BEGIN Recorded data

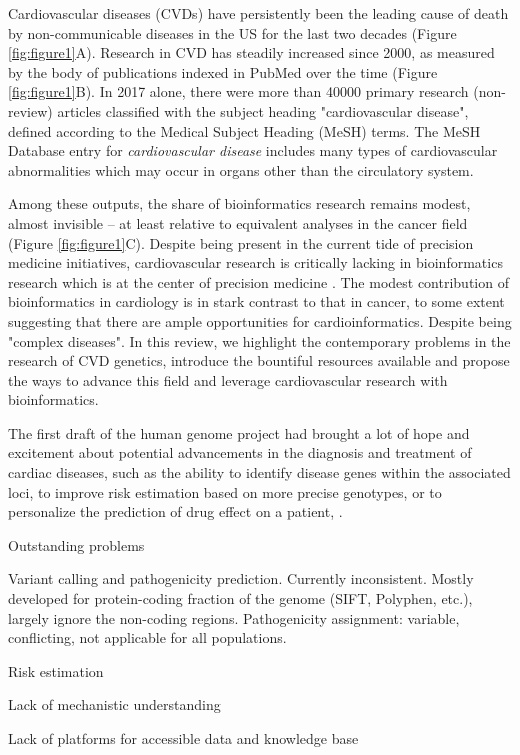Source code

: \documentclass[letter]{bioinfo}
\begin{document}
Cardiovascular diseases (CVDs) have persistently been the leading cause of death by non-communicable diseases in the US for the last two decades (Figure \ref{fig:figure1}A). Research in CVD has steadily increased since 2000, as measured by the body of publications indexed in PubMed over the time (Figure \ref{fig:figure1}B). In 2017 alone, there were more than 40000 primary research (non-review) articles classified with the subject heading "cardiovascular disease", defined according to the Medical Subject Heading (MeSH) terms. The MeSH Database entry for \textit{cardiovascular disease} includes many types of cardiovascular abnormalities which may occur in organs other than the circulatory system.

Among these outputs, the share of bioinformatics research remains modest, almost invisible -- at least relative to equivalent analyses in the cancer field (Figure \ref{fig:figure1}C). Despite being present in the current tide of precision medicine initiatives, cardiovascular research is critically lacking in bioinformatics research which is at the center of precision medicine \citep{Gomez-Lopez:2017:Precision}.  The modest contribution of bioinformatics in cardiology is in stark contrast to that in cancer, to some extent suggesting that there are ample opportunities for cardioinformatics. Despite being "complex diseases". In this review, we highlight the contemporary problems in the research of CVD genetics, introduce the bountiful resources available and propose the ways to advance this field and leverage cardiovascular research with bioinformatics.

The first draft of the human genome project had brought a lot of hope and excitement about potential advancements in the diagnosis and treatment of cardiac diseases, such as the ability to identify disease genes within the associated loci, to improve risk estimation based on more precise genotypes, or to personalize the prediction of drug effect on a patient, \citep{Komajda:2001:heart}.


Outstanding problems

Variant calling and pathogenicity prediction. Currently inconsistent. Mostly developed for protein-coding fraction of the genome (SIFT, Polyphen, etc.), largely ignore the non-coding regions.
Pathogenicity assignment: variable, conflicting, not applicable for all populations.

Risk estimation

Lack of mechanistic understanding

Lack of platforms for accessible data and knowledge base
\end{document}
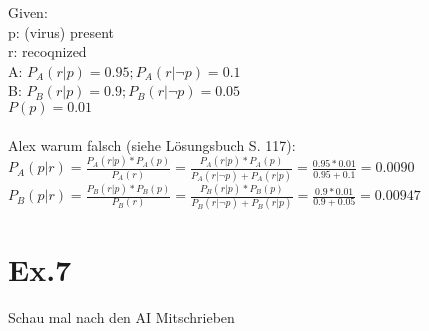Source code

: \documentclass[11pt]{article}
\begin{document}
Given:\\
p: (virus) present\\
r: recoqnized\\
A: $P_A(r|p)=0.95; P_A(r|\neg p)=0.1$\\
B: $P_B(r|p)=0.9; P_B(r|\neg p)=0.05$\\
$P(p)=0.01$\\
\\
Alex warum falsch (siehe Lösungsbuch S. 117):\\
$P_A(p|r)=\frac{P_A(r|p)*P_A(p)}{P_A(r)}=\frac{P_A(r|p)*P_A(p)}{P_A(r|\neg p)+P_A(r|p)}=\frac{0.95*0.01}{0.95+0.1}=0.0090$\\
$P_B(p|r)=\frac{P_B(r|p)*P_B(p)}{P_B(r)}=\frac{P_B(r|p)*P_B(p)}{P_B(r|\neg p)+P_B(r|p)}=\frac{0.9*0.01}{0.9+0.05}=0.00947$\\

\section*{Ex.7}

Schau mal nach den AI Mitschrieben
\end{document}
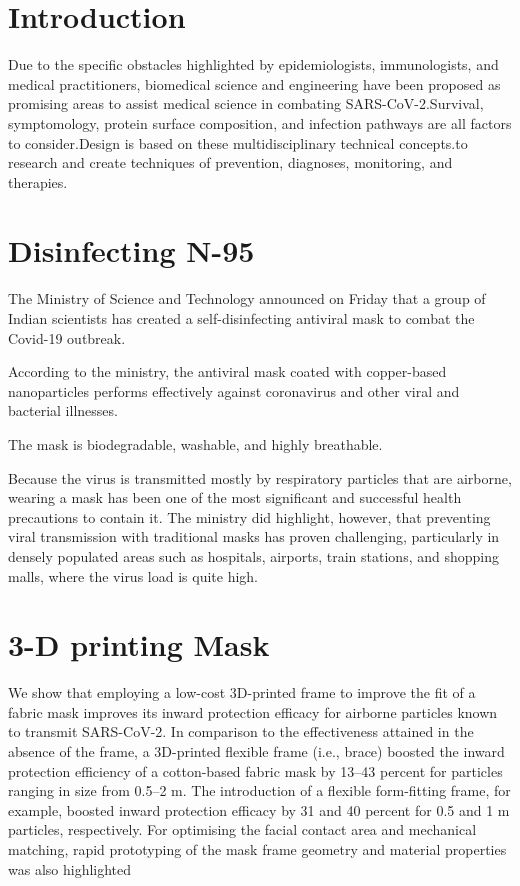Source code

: \documentclass[12pt]{article}
\begin{document}
\section*{Introduction}

Due to the specific obstacles highlighted by epidemiologists, immunologists, and medical practitioners, biomedical science and engineering have been proposed as promising areas to assist medical science in combating SARS-CoV-2.Survival, symptomology, protein surface composition, and infection pathways are all factors to consider.Design is based on these multidisciplinary technical concepts.to research and create techniques of prevention, diagnoses, monitoring, and therapies.

\section{Disinfecting N-95}

The Ministry of Science and Technology announced on Friday that a group of Indian scientists has created a self-disinfecting antiviral mask to combat the Covid-19 outbreak.

According to the ministry, the antiviral mask coated with copper-based nanoparticles performs effectively against coronavirus and other viral and bacterial illnesses.

The mask is biodegradable, washable, and highly breathable.

Because the virus is transmitted mostly by respiratory particles that are airborne, wearing a mask has been one of the most significant and successful health precautions to contain it. The ministry did highlight, however, that preventing viral transmission with traditional masks has proven challenging, particularly in densely populated areas such as hospitals, airports, train stations, and shopping malls, where the virus load is quite high.

\section{3-D printing Mask}

We show that employing a low-cost 3D-printed frame to improve the fit of a fabric mask improves its inward protection efficacy for airborne particles known to transmit SARS-CoV-2. In comparison to the effectiveness attained in the absence of the frame, a 3D-printed flexible frame (i.e., brace) boosted the inward protection efficiency of a cotton-based fabric mask by 13–43 percent for particles ranging in size from 0.5–2 m. The introduction of a flexible form-fitting frame, for example, boosted inward protection efficacy by 31 and 40 percent for 0.5 and 1 m particles, respectively. For optimising the facial contact area and mechanical matching, rapid prototyping of the mask frame geometry and material properties was also highlighted
\end{document}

END Recorded data

Pictures are not part of the copy. Return every record exactly.

Solution –
Source code

: \documentclass[letter]{bioinfo}
\begin{document}
Cardiovascular diseases (CVDs) have persistently been the leading cause of death by non-communicable diseases in the US for the last two decades (Figure \ref{fig:figure1}A). Research in CVD has steadily increased since 2000, as measured by the body of publications indexed in PubMed over the time (Figure \ref{fig:figure1}B). In 2017 alone, there were more than 40000 primary research (non-review) articles classified with the subject heading "cardiovascular disease", defined according to the Medical Subject Heading (MeSH) terms. The MeSH Database entry for \textit{cardiovascular disease} includes many types of cardiovascular abnormalities which may occur in organs other than the circulatory system.

Among these outputs, the share of bioinformatics research remains modest, almost invisible -- at least relative to equivalent analyses in the cancer field (Figure \ref{fig:figure1}C). Despite being present in the current tide of precision medicine initiatives, cardiovascular research is critically lacking in bioinformatics research which is at the center of precision medicine \citep{Gomez-Lopez:2017:Precision}.  The modest contribution of bioinformatics in cardiology is in stark contrast to that in cancer, to some extent suggesting that there are ample opportunities for cardioinformatics. Despite being "complex diseases". In this review, we highlight the contemporary problems in the research of CVD genetics, introduce the bountiful resources available and propose the ways to advance this field and leverage cardiovascular research with bioinformatics.

The first draft of the human genome project had brought a lot of hope and excitement about potential advancements in the diagnosis and treatment of cardiac diseases, such as the ability to identify disease genes within the associated loci, to improve risk estimation based on more precise genotypes, or to personalize the prediction of drug effect on a patient, \citep{Komajda:2001:heart}.


Outstanding problems

Variant calling and pathogenicity prediction. Currently inconsistent. Mostly developed for protein-coding fraction of the genome (SIFT, Polyphen, etc.), largely ignore the non-coding regions.
Pathogenicity assignment: variable, conflicting, not applicable for all populations.

Risk estimation

Lack of mechanistic understanding

Lack of platforms for accessible data and knowledge base
\end{document}
Source code

: \documentclass[11pt]{article}
\begin{document}
Given:\\
p: (virus) present\\
r: recoqnized\\
A: $P_A(r|p)=0.95; P_A(r|\neg p)=0.1$\\
B: $P_B(r|p)=0.9; P_B(r|\neg p)=0.05$\\
$P(p)=0.01$\\
\\
Alex warum falsch (siehe Lösungsbuch S. 117):\\
$P_A(p|r)=\frac{P_A(r|p)*P_A(p)}{P_A(r)}=\frac{P_A(r|p)*P_A(p)}{P_A(r|\neg p)+P_A(r|p)}=\frac{0.95*0.01}{0.95+0.1}=0.0090$\\
$P_B(p|r)=\frac{P_B(r|p)*P_B(p)}{P_B(r)}=\frac{P_B(r|p)*P_B(p)}{P_B(r|\neg p)+P_B(r|p)}=\frac{0.9*0.01}{0.9+0.05}=0.00947$\\

\section*{Ex.7}

Schau mal nach den AI Mitschrieben
\end{document}
Source code

: \documentclass[12pt]{article}
\begin{document}
\section*{Introduction}

Due to the specific obstacles highlighted by epidemiologists, immunologists, and medical practitioners, biomedical science and engineering have been proposed as promising areas to assist medical science in combating SARS-CoV-2.Survival, symptomology, protein surface composition, and infection pathways are all factors to consider.Design is based on these multidisciplinary technical concepts.to research and create techniques of prevention, diagnoses, monitoring, and therapies.

\section{Disinfecting N-95}

The Ministry of Science and Technology announced on Friday that a group of Indian scientists has created a self-disinfecting antiviral mask to combat the Covid-19 outbreak.

According to the ministry, the antiviral mask coated with copper-based nanoparticles performs effectively against coronavirus and other viral and bacterial illnesses.

The mask is biodegradable, washable, and highly breathable.

Because the virus is transmitted mostly by respiratory particles that are airborne, wearing a mask has been one of the most significant and successful health precautions to contain it. The ministry did highlight, however, that preventing viral transmission with traditional masks has proven challenging, particularly in densely populated areas such as hospitals, airports, train stations, and shopping malls, where the virus load is quite high.

\section{3-D printing Mask}

We show that employing a low-cost 3D-printed frame to improve the fit of a fabric mask improves its inward protection efficacy for airborne particles known to transmit SARS-CoV-2. In comparison to the effectiveness attained in the absence of the frame, a 3D-printed flexible frame (i.e., brace) boosted the inward protection efficiency of a cotton-based fabric mask by 13–43 percent for particles ranging in size from 0.5–2 m. The introduction of a flexible form-fitting frame, for example, boosted inward protection efficacy by 31 and 40 percent for 0.5 and 1 m particles, respectively. For optimising the facial contact area and mechanical matching, rapid prototyping of the mask frame geometry and material properties was also highlighted
\end{document}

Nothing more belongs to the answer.